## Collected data
□ □ □ □
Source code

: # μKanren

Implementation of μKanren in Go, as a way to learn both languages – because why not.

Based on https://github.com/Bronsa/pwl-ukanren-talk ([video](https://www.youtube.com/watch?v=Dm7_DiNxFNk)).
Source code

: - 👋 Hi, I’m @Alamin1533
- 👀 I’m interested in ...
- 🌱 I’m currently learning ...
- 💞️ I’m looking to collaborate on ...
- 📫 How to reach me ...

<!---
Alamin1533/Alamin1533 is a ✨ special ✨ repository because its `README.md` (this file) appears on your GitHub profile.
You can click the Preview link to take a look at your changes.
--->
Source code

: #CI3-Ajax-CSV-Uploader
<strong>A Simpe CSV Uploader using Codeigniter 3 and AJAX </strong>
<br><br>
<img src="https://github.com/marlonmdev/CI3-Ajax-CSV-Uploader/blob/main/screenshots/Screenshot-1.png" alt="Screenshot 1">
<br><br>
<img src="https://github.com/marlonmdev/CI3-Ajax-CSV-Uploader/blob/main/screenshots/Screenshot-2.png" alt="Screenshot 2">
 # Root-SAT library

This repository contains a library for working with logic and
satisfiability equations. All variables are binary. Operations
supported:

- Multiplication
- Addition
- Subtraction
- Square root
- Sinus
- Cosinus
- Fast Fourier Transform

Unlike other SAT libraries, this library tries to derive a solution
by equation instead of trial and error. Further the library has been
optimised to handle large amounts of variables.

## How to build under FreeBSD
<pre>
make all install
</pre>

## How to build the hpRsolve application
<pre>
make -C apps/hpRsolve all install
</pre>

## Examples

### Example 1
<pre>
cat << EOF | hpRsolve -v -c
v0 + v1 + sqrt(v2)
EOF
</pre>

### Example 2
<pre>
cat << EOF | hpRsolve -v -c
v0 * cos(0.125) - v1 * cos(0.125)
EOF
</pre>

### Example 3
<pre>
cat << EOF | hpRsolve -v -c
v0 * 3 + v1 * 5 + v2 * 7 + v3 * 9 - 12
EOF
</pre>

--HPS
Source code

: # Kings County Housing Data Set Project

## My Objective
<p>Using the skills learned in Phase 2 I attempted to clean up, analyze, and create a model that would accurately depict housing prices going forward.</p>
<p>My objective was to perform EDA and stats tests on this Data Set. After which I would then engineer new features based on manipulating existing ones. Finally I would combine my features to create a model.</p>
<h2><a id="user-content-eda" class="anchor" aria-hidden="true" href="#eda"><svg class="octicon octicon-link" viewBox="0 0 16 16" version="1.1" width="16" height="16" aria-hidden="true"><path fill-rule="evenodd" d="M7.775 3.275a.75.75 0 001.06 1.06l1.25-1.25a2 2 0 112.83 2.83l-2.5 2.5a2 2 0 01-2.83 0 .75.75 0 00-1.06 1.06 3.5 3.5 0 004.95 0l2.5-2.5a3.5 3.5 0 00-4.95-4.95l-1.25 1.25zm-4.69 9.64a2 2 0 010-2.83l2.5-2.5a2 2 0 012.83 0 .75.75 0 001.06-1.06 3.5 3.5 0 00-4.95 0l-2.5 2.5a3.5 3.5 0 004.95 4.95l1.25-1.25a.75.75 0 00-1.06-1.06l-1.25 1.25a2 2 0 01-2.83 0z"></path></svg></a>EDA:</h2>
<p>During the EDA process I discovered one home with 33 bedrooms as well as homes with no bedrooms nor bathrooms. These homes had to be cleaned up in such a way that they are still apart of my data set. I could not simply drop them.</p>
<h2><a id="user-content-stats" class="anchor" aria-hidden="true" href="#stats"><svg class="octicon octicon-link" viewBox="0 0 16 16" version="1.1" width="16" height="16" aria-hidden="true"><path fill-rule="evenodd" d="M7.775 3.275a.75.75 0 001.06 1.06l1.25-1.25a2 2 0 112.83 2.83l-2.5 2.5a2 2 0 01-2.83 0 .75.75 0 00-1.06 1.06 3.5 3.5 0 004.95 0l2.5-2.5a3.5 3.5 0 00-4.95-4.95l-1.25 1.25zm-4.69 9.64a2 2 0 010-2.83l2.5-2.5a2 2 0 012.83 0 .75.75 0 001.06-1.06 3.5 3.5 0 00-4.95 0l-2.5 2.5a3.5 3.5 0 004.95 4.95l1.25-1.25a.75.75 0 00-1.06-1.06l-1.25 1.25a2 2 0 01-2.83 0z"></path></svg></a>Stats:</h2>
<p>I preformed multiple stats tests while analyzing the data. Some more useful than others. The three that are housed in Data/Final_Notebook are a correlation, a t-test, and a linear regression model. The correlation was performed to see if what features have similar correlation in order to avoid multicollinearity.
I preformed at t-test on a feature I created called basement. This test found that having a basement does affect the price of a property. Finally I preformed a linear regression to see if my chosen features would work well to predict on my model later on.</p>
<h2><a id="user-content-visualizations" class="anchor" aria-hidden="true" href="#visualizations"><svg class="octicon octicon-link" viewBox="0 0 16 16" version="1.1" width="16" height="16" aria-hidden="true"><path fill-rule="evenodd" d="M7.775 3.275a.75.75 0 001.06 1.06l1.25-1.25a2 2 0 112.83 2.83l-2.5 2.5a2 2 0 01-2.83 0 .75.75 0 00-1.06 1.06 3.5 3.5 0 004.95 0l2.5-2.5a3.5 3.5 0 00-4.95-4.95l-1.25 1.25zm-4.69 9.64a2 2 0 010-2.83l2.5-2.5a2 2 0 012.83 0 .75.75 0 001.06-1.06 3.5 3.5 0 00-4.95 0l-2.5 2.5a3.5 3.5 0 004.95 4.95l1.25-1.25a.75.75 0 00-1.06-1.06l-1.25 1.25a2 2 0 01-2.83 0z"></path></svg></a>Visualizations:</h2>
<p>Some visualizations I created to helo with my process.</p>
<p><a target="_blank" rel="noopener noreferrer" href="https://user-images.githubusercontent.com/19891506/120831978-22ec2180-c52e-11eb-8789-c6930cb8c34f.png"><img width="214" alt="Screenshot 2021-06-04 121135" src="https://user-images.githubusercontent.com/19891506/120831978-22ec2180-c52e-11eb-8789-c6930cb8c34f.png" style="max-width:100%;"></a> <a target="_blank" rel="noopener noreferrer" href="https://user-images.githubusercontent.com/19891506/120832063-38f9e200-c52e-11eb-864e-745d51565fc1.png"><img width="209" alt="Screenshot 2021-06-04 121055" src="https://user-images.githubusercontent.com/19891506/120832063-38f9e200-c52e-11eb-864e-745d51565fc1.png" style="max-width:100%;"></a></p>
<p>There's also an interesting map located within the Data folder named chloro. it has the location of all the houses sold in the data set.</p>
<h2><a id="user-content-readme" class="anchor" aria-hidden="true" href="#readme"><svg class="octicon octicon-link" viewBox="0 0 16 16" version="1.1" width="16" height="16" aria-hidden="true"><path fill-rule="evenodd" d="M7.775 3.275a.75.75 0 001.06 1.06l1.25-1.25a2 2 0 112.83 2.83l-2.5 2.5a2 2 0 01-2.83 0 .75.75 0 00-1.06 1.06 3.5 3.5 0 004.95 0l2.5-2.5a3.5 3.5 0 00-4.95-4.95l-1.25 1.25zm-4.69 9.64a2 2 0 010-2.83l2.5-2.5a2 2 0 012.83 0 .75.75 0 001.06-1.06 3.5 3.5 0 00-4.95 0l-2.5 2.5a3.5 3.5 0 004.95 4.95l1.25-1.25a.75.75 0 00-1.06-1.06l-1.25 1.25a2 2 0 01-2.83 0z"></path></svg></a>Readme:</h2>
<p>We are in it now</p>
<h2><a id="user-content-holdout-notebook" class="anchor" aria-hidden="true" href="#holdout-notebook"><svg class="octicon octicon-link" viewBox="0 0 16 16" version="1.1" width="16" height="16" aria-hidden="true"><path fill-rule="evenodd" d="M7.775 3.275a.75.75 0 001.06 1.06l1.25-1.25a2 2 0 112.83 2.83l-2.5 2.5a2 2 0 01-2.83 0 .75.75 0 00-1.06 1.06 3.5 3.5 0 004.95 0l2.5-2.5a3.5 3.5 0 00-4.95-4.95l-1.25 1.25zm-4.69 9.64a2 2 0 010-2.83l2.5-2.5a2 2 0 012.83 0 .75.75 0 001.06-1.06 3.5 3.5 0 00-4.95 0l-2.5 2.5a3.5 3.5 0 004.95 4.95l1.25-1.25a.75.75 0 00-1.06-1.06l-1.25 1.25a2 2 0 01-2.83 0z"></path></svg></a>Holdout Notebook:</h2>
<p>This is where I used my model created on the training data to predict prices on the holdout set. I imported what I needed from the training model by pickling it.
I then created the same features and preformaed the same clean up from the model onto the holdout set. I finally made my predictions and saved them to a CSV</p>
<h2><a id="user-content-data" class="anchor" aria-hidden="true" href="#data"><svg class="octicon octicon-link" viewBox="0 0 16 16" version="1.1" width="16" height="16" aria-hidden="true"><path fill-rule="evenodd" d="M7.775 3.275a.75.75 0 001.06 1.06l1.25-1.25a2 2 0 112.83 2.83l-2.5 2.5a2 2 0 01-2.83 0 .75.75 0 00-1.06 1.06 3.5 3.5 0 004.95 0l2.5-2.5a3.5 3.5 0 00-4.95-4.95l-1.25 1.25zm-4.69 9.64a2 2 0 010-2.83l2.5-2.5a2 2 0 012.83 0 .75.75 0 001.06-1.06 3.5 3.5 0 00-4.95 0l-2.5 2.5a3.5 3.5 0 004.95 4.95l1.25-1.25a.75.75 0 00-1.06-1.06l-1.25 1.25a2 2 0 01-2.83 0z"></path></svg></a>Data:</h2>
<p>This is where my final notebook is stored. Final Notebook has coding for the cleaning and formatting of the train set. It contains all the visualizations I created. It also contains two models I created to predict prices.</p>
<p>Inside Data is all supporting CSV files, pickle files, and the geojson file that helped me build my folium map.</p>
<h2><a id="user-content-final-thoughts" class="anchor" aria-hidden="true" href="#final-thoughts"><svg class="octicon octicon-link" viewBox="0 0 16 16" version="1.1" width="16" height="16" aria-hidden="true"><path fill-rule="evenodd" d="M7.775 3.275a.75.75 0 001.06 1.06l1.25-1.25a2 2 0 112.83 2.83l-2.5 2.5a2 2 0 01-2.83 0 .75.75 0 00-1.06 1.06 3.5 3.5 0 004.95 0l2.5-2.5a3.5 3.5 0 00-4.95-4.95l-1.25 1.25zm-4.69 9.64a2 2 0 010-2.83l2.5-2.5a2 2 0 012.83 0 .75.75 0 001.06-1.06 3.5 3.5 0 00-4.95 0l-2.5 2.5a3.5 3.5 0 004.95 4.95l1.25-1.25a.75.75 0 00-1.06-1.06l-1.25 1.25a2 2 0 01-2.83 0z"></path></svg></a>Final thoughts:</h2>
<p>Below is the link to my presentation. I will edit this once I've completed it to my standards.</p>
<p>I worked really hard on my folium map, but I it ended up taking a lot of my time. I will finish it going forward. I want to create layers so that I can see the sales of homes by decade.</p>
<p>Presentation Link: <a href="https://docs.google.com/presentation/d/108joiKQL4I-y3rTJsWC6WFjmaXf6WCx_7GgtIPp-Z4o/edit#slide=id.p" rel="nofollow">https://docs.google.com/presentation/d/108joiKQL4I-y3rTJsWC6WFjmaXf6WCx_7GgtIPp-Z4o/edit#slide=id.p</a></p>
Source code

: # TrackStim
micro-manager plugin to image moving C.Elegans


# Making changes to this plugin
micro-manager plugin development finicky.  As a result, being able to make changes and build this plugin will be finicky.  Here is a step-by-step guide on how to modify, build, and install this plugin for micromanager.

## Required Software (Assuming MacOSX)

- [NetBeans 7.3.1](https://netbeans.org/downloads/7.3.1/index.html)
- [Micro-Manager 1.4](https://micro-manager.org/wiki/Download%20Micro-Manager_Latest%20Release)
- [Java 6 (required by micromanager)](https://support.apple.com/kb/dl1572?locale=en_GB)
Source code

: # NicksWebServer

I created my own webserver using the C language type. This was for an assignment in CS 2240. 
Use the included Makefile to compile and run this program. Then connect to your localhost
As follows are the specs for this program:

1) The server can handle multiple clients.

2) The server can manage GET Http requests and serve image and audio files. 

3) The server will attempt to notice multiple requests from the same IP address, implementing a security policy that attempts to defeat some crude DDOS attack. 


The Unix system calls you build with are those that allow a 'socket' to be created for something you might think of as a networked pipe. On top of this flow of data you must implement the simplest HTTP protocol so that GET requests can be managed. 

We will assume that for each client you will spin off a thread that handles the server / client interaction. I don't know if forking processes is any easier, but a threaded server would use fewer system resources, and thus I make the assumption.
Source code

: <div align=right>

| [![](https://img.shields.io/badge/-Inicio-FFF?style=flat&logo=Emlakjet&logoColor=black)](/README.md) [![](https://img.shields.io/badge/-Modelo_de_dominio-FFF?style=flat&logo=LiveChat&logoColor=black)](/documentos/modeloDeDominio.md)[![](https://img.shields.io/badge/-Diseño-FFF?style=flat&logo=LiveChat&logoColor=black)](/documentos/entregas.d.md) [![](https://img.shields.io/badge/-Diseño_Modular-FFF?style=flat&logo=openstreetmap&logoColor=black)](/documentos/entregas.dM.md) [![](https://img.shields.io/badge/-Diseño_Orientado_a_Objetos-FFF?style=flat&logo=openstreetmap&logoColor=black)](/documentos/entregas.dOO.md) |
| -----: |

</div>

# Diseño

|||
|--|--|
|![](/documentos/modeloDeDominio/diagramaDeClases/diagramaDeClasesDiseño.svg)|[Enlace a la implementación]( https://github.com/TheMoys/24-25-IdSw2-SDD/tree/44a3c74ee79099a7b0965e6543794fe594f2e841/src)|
□ □ □ □
Each line in which the string "variables" is found must be copied from the data.

satisfiability equations. All variables are binary. Operations
optimised to handle large amounts of variables.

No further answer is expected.